Child B only knew a little.
Why did they do this?
They didn’t. Child B had balanced the test very carefully so that someone else would knock it in. Whoever did it should get in trouble, but they don’t know who that is. When Child B left the test was not in the toilet.
Girl Two is engaged in an “ing,” contest. The idea did not excite me. I envisioned my six year old chained to a chair wailing while I begged her to write down a fourth word ending in ing. Either I misjudged based on visions of a related child, an alien has invaded her body, or her teacher knew something I didn’t about ing words. Girl two has sat enthralled and almost dizzy with excitement writing ing words on three separate occasions. Her biggest worry when we left for skiing on the weekend was that she would miss on times to write more words.
I was invited for Lego worlds expo by my youngest three. The designated explainer gave a long and detailed review of the intricate worlds. I thanked them and stood to leave. The kids laughed. That was just one person’s part, they said. I settled back in and tried to concentrate on all the plots and sub-plots. I stood again when the third explainer finished.
Thanks a lot for coming, said one.
She can’t go yet, said another. Remember about the test?
The Mom-is-tested-on-retention-of-Lego-villain-names did not seem like it could be fun but I was assured it was the best part. There were at least fifteen villains. There had been no advance warning so that I could sift out name information from discussions of battles, special powers, or castle fortifications. I failed the first time. They laughed if I called Banana, Asparagus, or Skeleton Dude, Donkey. They took turns giving me clues. I took the test a second time and passed. Somehow by the end it really was a lot of fun.

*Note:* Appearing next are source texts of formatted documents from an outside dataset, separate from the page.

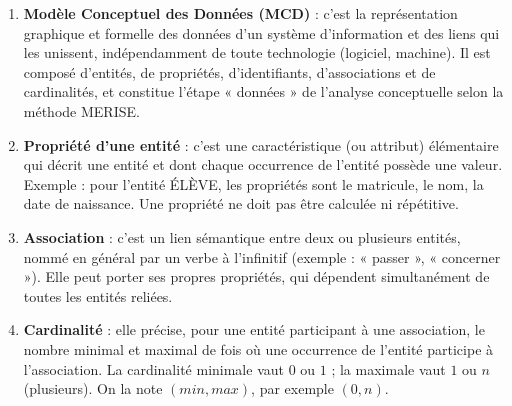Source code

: \documentclass[11pt]{article}
\begin{document}
\begin{corrige}
\begin{enumerate}
\item \textbf{Modèle Conceptuel des Données (MCD)} : c'est la représentation graphique et formelle des données d'un système d'information et des liens qui les unissent, indépendamment de toute technologie (logiciel, machine). Il est composé d'entités, de propriétés, d'identifiants, d'associations et de cardinalités, et constitue l'étape « données » de l'analyse conceptuelle selon la méthode MERISE.
\item \textbf{Propriété d'une entité} : c'est une caractéristique (ou attribut) élémentaire qui décrit une entité et dont chaque occurrence de l'entité possède une valeur. Exemple : pour l'entité ÉLÈVE, les propriétés sont le matricule, le nom, la date de naissance. Une propriété ne doit pas être calculée ni répétitive.
\item \textbf{Association} : c'est un lien sémantique entre deux ou plusieurs entités, nommé en général par un verbe à l'infinitif (exemple : « passer », « concerner »). Elle peut porter ses propres propriétés, qui dépendent simultanément de toutes les entités reliées.
\item \textbf{Cardinalité} : elle précise, pour une entité participant à une association, le nombre minimal et maximal de fois où une occurrence de l'entité participe à l'association. La cardinalité minimale vaut $0$ ou $1$ ; la maximale vaut $1$ ou $n$ (plusieurs). On la note $(min, max)$, par exemple $(0, n)$.
\end{enumerate}
\end{corrige}
\end{document}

The Optimist is all legs and feet right now. He is happy at school but steps gingerly across the ice of his social world worried it will break with the weight of oddities thrust upon him by his parents. He punishes us with music played loudly on the piano. I stop him when I need to hear myself think, but there are worse ways to lose. My rattled brain remembers myself in another life doing the same thing. He’s on track to become a better musician than me. That makes me happy and keeps me from moving the piano to the garage.
I have in mind to write about pianos but sitting down to do it, I feel myself pulling back. I feel about pianos the way some people feel about God. The thing that’s between us is so personal it hurts. It runs deeper than the realm of something as limited as language.
Listening to me play, you wouldn’t know about us. You’d be sitting there thinking about what my fingers did with the notes. Fine for country churches, fine for a group, not even in the ballpark for a professional musician. But playing for other people was never the point. What connects us isn’t about what I do with a piano, it’s about what the piano has done for me. My throat fills up trying to say it.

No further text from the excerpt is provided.